We have spoken before about the nineteenth century faces that stare back at us from antique photographs. They seem to possess a haunting element of awareness. None are more haunting than the faces of soldiers from the American Civil War. You wonder just what was in store for these people. And while you might not know, what you do know is how terrible the statistically odds were and the inevitable fact that at the very least the person in the photograph would experience hell. The tense is confusing. Would experience? Did experience? It is the photograph itself that creates the ambiguity.
This morning I came upon the photograph of Figure 1 in the New York Times. If the face is anonymous what do I experience in the seeing? I am are taken by the soft, handsome, youthfulness of the subject. Notice the eyes. They probably were blue. They look slightly way from us in distractedness and the catch-light is there to give the portrait life. And the catch-light is a connecting point, because any of us would light the eyes in just this way if we were taking the image today. There is a certain jauntiness to the tie. Yes it all makes you wonder and it all brings the subject back to life.
But in this case there is no need to wonder. The image is of First Lt. Alonzo H. Cushing. Cushing was a West Point graduate and he was there at the battle, at the spot, and at the most pivotal and momentous of moments. Cushing stood his ground on Cemetery Ridge at Gettysburg against Pickett’s Charge 151 years ago last month. Despite mortal wounds he kept firing his canon. Cushing is credited with playing a major role in turning the tide that day, an event which arguably led to preservation of the Union.which shows West Point graduate and Lt. Alonzo H. Cushing. It seems just a bit incomprehensible. These were the battles of a century and a half ago and a lot has happened since, the world and America have moved on.
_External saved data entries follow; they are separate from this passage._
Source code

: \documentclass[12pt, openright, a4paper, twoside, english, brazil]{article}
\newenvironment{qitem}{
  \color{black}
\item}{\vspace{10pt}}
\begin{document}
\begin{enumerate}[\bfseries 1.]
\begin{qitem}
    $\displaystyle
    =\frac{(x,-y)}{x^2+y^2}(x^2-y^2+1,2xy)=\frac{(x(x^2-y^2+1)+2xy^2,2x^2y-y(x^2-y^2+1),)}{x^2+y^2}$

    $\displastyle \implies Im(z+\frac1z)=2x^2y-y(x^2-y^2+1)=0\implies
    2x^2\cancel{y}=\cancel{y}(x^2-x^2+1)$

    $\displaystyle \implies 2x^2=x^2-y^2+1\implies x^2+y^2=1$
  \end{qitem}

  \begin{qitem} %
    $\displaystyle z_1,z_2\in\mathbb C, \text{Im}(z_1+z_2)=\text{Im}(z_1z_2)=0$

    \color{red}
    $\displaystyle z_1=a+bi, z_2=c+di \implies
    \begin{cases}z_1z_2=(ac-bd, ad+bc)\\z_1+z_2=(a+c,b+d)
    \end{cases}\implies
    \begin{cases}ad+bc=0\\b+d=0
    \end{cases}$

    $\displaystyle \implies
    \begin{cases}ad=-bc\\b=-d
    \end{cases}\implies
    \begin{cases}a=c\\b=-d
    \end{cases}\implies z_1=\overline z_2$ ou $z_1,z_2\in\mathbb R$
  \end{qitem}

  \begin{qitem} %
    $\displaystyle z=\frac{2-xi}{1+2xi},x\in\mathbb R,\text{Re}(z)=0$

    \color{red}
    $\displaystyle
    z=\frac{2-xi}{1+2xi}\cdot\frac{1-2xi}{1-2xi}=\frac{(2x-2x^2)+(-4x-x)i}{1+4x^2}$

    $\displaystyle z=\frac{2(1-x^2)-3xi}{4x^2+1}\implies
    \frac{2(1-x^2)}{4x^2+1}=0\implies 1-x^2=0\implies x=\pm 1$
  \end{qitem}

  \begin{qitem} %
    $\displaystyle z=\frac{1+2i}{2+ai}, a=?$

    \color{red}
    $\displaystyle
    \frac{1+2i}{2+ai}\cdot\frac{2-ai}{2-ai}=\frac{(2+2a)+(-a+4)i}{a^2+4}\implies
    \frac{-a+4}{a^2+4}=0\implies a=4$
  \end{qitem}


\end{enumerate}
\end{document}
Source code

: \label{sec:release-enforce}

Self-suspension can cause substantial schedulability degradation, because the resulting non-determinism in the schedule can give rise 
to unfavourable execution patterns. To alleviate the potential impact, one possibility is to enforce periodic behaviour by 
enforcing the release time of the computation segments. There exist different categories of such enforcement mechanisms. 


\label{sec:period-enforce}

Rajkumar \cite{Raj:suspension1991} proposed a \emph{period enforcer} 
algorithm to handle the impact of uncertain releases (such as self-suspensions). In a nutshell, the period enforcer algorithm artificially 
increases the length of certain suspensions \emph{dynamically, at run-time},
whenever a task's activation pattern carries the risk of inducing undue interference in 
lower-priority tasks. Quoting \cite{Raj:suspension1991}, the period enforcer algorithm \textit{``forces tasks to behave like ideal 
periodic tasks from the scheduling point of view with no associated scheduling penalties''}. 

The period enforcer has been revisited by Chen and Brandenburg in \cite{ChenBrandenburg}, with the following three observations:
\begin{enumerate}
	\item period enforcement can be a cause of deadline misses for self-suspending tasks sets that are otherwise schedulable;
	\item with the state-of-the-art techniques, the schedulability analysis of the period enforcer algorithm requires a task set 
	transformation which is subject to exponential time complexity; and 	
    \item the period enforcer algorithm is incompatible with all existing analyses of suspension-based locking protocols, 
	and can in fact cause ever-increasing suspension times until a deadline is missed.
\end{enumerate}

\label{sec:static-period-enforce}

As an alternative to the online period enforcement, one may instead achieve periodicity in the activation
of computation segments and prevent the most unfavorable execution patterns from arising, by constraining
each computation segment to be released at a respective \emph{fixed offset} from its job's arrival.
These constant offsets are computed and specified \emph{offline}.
Yet it was important and for this bravery, Cushing was just posthumously awarded the Congressional Medal of Honor by President Obama.
When he went off to fight, Cushing told a cousin that “I may never return…I will make a name for myself.” Now a hundred years later the promise seems both prophetic and ironic. It makes us realize all the more that everyone of these soldier images, Union and Confederate, is a silent witness to something both monumental, something beyond themselves, and at the same time something intensely personal.
It is really kind of odd the importance we attach to historic photographs of people. Read a biography and you inevitably find yourself drawn to the portraits. Somehow the visage in the photograph gives genuineness and life to the story. In this case what a horrible yet courageous story it was.